Required work: State how many lines of the data contain the word "connected", and write nothing besides the number.

Records shown:
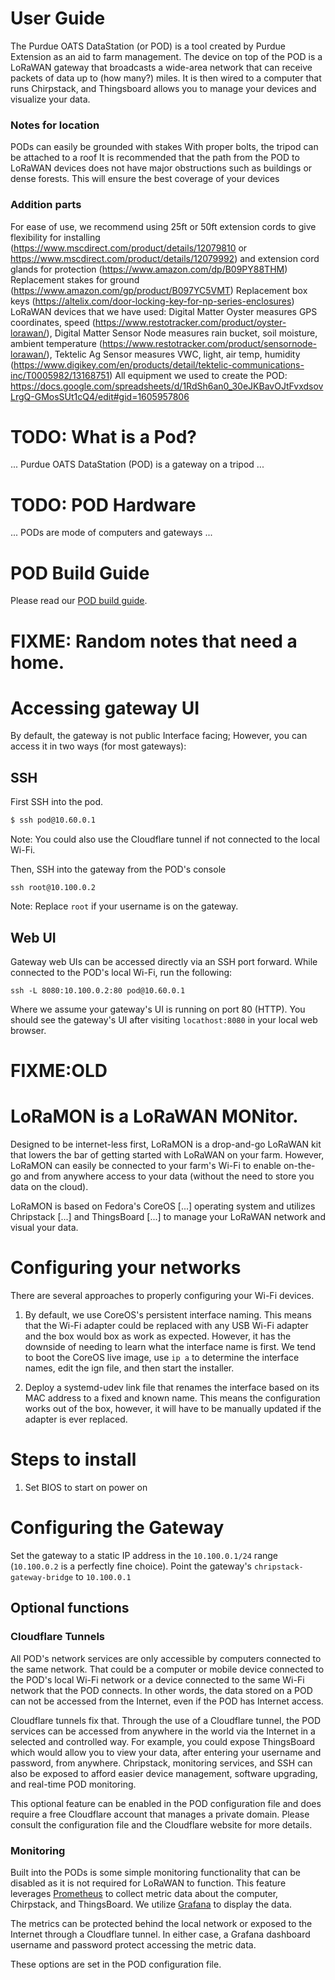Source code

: # User Guide

The Purdue OATS DataStation (or POD) is a tool created by Purdue Extension as an aid to farm management. 
The device on top of the POD is a LoRaWAN gateway that broadcasts a wide-area network that can receive packets of data up to (how many?) miles. It is then wired to a computer that runs Chirpstack, and Thingsboard allows you to manage your devices and visualize your data.

### Notes for location
PODs can easily be grounded with stakes
With proper bolts, the tripod can be attached to a roof
It is recommended that the path from the POD to LoRaWAN devices does not have major obstructions such as buildings or dense forests. This will ensure the best coverage of your devices
### Addition parts
For ease of use, we recommend using 25ft or 50ft extension cords to give flexibility for installing (https://www.mscdirect.com/product/details/12079810 or  https://www.mscdirect.com/product/details/12079992) and extension cord glands for protection (https://www.amazon.com/dp/B09PY88THM)
Replacement stakes for ground (https://www.amazon.com/gp/product/B097YC5VMT)
Replacement box keys (https://altelix.com/door-locking-key-for-np-series-enclosures)
LoRaWAN devices that we have used: Digital Matter Oyster measures GPS coordinates, speed (https://www.restotracker.com/product/oyster-lorawan/), Digital Matter Sensor Node measures rain bucket, soil moisture, ambient temperature (https://www.restotracker.com/product/sensornode-lorawan/), Tektelic Ag Sensor measures VWC, light, air temp, humidity (https://www.digikey.com/en/products/detail/tektelic-communications-inc/T0005982/13168751)
All equipment we used to create the POD: https://docs.google.com/spreadsheets/d/1RdSh6an0_30eJKBavOJtFvxdsovLrgQ-GMosSUt1cQ4/edit#gid=1605957806

# TODO: What is a Pod?

... Purdue OATS DataStation (POD) is a gateway on a tripod ...

# TODO: POD Hardware

... PODs are mode of computers and gateways ...

# POD Build Guide

Please read our [POD build guide](./build-guide.md).

# FIXME: Random notes that need a home.

# Accessing gateway UI

By default, the gateway is not public Interface facing;
However, you can access it in two ways (for most gateways):

## SSH

First SSH into the pod.

```sh
$ ssh pod@10.60.0.1
```

Note: You could also use the Cloudflare tunnel if not connected to the local Wi-Fi.

Then, SSH into the gateway from the POD's console

```
ssh root@10.100.0.2
```

Note: Replace `root` if your username is on the gateway.

## Web UI

Gateway web UIs can be accessed directly via an SSH port forward.
While connected to the POD's local Wi-Fi, run the following:

```
ssh -L 8080:10.100.0.2:80 pod@10.60.0.1
```

Where we assume your gateway's UI is running on port 80 (HTTP).
You should see the gateway's UI after visiting `locathost:8080` in your local web browser.

# FIXME:OLD

# LoRaMON is a LoRaWAN MONitor.

Designed to be internet-less first, LoRaMON is a drop-and-go LoRaWAN kit that lowers the bar of getting started with LoRaWAN on your farm.
However, LoRaMON can easily be connected to your farm's Wi-Fi to enable on-the-go and from anywhere access to your data (without the need to store you data on the cloud).

LoRaMON is based on Fedora's CoreOS [...] operating system and utilizes Chripstack [...] and ThingsBoard [...] to manage your LoRaWAN network and visual your data.

# Configuring your networks

There are several approaches to properly configuring your Wi-Fi devices.

1. By default, we use CoreOS's persistent interface naming. This means that the
   Wi-Fi adapter could be replaced with any USB Wi-Fi adapter and the box would
   box as work as expected. However, it has the downside of needing to learn
   what the interface name is first. We tend to boot the CoreOS live image,
   use `ip a` to determine the interface names, edit the ign file, and then
   start the installer.

2. Deploy a systemd-udev link file that renames the interface based on its
   MAC address to a fixed and known name. This means the configuration works
   out of the box, however, it will have to be manually updated if the adapter
   is ever replaced.

# Steps to install

1. Set BIOS to start on power on

# Configuring the Gateway

Set the gateway to a static IP address in the `10.100.0.1/24` range (`10.100.0.2` is a perfectly fine choice).
Point the gateway's `chripstack-gateway-bridge` to `10.100.0.1`

## Optional functions

### Cloudflare Tunnels

All POD's network services are only accessible by computers connected to the same network.
That could be a computer or mobile device connected to the POD's local Wi-Fi network or a device connected to the same Wi-Fi network that the POD connects.
In other words, the data stored on a POD can not be accessed from the Internet, even if the POD has Internet access.

Cloudflare tunnels fix that.
Through the use of a Cloudflare tunnel, the POD services can be accessed from anywhere in the world via the Internet in a selected and controlled way.
For example, you could expose ThingsBoard which would allow you to view your data, after entering your username and password, from anywhere.
Chripstack, monitoring services, and SSH can also be exposed to afford easier device management, software upgrading, and real-time POD monitoring.

This optional feature can be enabled in the POD configuration file and does require a free Cloudflare account that manages a private domain.
Please consult the configuration file and the Cloudflare website for more details.

### Monitoring

Built into the PODs is some simple monitoring functionality that can be disabled as it is not required for LoRaWAN to function.
This feature leverages [Prometheus](https://prometheus.io/) to collect metric data about the computer, Chirpstack, and ThingsBoard.
We utilize [Grafana](https://grafana.com/) to display the data.

The metrics can be protected behind the local network or exposed to the Internet through a Cloudflare tunnel.
In either case, a Grafana dashboard username and password protect accessing the metric data.

These options are set in the POD configuration file.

Result: 5